_Exercise aim_: Look for the word "stats" in the entries and copy each line where it appears.
##### Exercise input
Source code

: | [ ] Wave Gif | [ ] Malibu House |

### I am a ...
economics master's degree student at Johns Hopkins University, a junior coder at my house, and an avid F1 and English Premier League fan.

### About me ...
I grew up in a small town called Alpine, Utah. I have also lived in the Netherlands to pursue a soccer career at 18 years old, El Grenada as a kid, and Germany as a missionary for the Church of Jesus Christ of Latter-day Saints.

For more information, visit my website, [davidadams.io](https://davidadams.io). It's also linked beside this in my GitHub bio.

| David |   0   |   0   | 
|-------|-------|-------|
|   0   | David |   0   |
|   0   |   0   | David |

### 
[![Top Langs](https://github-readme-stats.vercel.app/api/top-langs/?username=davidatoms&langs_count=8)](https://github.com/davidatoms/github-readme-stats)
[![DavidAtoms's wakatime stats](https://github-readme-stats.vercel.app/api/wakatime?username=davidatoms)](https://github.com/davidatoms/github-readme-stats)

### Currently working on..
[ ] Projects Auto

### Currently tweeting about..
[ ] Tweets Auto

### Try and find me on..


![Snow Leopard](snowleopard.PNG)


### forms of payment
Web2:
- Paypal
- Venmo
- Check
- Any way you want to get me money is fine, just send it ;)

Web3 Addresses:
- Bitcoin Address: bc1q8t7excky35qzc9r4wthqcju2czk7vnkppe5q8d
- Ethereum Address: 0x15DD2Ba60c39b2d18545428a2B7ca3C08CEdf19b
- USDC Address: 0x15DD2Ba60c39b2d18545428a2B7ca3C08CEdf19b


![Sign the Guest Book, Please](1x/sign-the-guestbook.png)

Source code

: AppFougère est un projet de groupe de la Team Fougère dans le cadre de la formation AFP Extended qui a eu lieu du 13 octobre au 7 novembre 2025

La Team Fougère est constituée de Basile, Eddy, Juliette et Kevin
##########
_Response for this exercise_:
[![Top Langs](https://github-readme-stats.vercel.app/api/top-langs/?username=davidatoms&langs_count=8)](https://github.com/davidatoms/github-readme-stats)
[![DavidAtoms's wakatime stats](https://github-readme-stats.vercel.app/api/wakatime?username=davidatoms)](https://github.com/davidatoms/github-readme-stats)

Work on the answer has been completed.